Shirley Walker, project manager for LISA, which has now gone live (Children Now, 29 September-5 October), says the southeast London borough decided to spread the message this way after finding out that giving leaflets to children at school wasn't the most effective way to disseminate information.
"Some schools didn't distribute it as we thought they might have done, and a few parents had contacted schools to ask for more information," she says.
More than a quarter of the 60,000-plus children in Lewisham live in households where both parents are unemployed. "A number of parents will struggle to provide everything children need," explains Walker, who has worked for the council for four and a half years.
She says LISA is there to allow agencies to act before serious problems develop. "It seeks to prevent all the cases that don't need to go to social care and health from getting to them," she says. "We're not talking about terms like risk in a child protection way. It's more things like being at risk of social exclusion, needs not being met, children falling through the net, not attending school, or anti-social behaviour."

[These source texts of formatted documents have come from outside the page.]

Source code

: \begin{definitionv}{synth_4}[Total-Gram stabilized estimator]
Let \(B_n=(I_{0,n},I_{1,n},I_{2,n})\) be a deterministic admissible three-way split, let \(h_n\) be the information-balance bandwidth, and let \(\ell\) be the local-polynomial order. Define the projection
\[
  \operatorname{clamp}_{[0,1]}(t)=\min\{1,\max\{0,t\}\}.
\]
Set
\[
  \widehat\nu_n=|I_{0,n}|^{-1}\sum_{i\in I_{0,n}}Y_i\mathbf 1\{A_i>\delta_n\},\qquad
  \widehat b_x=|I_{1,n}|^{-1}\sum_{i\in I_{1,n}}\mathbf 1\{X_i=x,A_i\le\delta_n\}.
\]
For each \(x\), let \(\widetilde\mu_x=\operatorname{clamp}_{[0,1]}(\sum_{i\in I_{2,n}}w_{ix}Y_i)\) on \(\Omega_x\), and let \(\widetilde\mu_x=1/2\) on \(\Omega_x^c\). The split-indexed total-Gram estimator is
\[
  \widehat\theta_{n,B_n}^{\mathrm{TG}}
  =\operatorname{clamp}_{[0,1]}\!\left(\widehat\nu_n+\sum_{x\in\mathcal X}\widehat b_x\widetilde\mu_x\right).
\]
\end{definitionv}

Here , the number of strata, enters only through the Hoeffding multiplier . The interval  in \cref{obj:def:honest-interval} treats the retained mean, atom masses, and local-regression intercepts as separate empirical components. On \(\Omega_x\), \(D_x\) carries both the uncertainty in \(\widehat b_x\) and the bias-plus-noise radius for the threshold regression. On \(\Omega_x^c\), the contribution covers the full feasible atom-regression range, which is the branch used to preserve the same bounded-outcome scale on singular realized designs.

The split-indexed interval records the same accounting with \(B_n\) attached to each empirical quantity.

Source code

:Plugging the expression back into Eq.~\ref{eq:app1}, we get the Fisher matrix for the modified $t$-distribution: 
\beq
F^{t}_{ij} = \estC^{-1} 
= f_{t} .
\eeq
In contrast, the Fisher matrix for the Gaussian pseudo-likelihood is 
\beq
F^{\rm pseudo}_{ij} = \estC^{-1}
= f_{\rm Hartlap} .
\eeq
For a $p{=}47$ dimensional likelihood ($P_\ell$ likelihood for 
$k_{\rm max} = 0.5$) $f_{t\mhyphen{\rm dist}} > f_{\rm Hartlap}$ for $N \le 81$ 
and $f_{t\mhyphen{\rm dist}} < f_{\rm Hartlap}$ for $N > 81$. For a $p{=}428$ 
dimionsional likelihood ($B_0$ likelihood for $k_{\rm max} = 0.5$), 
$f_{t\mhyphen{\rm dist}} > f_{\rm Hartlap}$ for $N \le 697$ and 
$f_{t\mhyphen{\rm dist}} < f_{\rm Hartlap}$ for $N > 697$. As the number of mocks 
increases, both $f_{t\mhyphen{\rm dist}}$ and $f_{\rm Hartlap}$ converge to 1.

She says information sharing has huge time benefits for practitioners.
"They will be able to enter a system and access data in five minutes. They will only be looking at minimal data but the key for a lot of practitioners is to identify who else is involved."
Walker stresses that practitioners will only be allowed to access "limited" data, and that young people and parents will be able to request that sensitive data isn't on the system.
Lewisham's system brings together the expertise from its information sharing and assessment pilot with Ryogens, the generic youth offending technology, and Fame, the framework for multi-agency information sharing and working launched by the Office of the Deputy Prime Minister.
It is the only local authority to gain trailblazer status for all three initiatives.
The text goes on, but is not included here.